Emilio Arnao ha realizado a lo largo de su vida significativos viajes. Ya cuando apenas tenía veinte años ahorró dinero trabajando en una empresa del aeropuerto de Palma para viajar a Marruecos, solo y con una mochila a sus espaldas. El viaje fue maravilloso y amargo a la vez. A partir de ahí ha utilizado la aventura de viajar para luego poder escribirla y no ha habido prácticamente escapada que no tuviera su correspondiente poemario o novela. Así ocurrió en Libia, donde redactó un libro de versos exactamente en el cuatro por cuatro que les conducía por el desierto, titulándolo “Poemas del Toyota”. En Cuba, además del ron y las mulatas, sacó la gran influencia de esa gran isla, con su maravillosa gente, la cual a pesar del “periodo especial” (Castro) no había mañana que reventaran el mundo con la alegría y una forma distinta de enfrentarse a la vida. Arnao se enamoró de Cuba, viaje que repitió en varias ocasiones y donde conoció a Betty, una trabajadora de un laboratorio de químicas, seria y divorciada. Hubo viajes a Turquía con amigos del colegio en donde impartía clases y en donde le partieron el dedo gordo del pie derecho en unos baños turcos.
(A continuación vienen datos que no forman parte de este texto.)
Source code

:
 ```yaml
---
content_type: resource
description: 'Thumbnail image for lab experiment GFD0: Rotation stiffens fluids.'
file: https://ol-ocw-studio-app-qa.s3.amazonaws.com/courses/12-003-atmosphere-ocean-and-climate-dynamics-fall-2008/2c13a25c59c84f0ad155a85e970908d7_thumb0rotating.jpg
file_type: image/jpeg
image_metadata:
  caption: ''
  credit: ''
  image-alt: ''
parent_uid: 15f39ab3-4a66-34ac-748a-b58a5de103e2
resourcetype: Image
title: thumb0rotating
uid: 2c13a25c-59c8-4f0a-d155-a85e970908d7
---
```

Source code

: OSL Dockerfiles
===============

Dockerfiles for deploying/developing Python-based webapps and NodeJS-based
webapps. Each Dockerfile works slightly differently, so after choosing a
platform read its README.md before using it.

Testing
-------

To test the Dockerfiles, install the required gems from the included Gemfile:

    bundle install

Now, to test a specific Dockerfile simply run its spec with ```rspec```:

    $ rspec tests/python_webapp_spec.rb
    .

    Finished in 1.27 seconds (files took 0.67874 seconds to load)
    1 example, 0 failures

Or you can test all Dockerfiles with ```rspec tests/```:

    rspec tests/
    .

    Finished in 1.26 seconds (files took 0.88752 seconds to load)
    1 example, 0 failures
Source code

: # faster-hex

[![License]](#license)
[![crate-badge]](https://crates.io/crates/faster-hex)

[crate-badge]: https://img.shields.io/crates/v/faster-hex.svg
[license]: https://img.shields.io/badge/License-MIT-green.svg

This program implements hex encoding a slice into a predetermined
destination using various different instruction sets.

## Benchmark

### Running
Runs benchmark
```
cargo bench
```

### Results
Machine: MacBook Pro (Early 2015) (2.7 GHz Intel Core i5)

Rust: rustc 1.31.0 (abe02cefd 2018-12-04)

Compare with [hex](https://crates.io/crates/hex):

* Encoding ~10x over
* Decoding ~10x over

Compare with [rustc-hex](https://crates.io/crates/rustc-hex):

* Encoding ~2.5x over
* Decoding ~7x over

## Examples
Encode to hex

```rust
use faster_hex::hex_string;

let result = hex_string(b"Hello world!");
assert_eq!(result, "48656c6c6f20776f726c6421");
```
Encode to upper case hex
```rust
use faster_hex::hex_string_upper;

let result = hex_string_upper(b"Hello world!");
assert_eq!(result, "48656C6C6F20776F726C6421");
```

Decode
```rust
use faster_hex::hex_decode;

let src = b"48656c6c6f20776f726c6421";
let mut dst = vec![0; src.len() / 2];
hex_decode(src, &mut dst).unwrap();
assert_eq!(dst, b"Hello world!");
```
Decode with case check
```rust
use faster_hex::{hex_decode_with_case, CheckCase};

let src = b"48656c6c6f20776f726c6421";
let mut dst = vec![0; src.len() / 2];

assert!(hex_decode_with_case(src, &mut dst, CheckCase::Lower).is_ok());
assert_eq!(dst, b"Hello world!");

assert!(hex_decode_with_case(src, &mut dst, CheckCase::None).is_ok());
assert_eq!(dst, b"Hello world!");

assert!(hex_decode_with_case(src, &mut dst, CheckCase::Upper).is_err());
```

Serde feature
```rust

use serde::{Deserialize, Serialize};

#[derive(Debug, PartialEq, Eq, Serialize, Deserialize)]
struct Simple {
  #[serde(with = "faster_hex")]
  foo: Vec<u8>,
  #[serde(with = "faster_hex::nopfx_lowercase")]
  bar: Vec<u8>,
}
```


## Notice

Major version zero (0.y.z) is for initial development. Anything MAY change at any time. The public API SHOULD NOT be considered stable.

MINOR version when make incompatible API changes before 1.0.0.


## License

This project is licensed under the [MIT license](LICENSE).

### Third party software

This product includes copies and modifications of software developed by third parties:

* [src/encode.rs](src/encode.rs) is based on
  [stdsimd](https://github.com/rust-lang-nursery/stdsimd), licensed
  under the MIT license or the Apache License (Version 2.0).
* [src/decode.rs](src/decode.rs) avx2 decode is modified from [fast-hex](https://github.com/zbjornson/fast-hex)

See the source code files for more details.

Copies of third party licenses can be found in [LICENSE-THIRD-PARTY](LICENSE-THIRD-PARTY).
Hubo viajes a Londres con un amigo de la universidad, Teo, un viaje muy cansado, pues se dispusieron a verlo todo en tan pocos días. Hubo viaje a París, donde Arnao, biografía en mano, celebrándose el aniversario de la muerte de Arthur Rimbaud (1991) buscó todos los sitios por donde anduvo el poeta y, verdaderamente, encontró algunos, digamos que dos o tres, suficientes. Hubo viajes de nuevo a Marruecos con otro amigo de la facultad, Willy, esta vez más satisfactorio, con hachís y pueblos lejanos. Hubo viajes a Holanda, con María, un amor (mayor en edad ella que él) que acabó mal, muy mal. En definitiva, el viaje para Arnao ha servido para una profundización en sí mismo, para un conocimiento interior (como cualquier viaje) y como una forma de redactar la vida.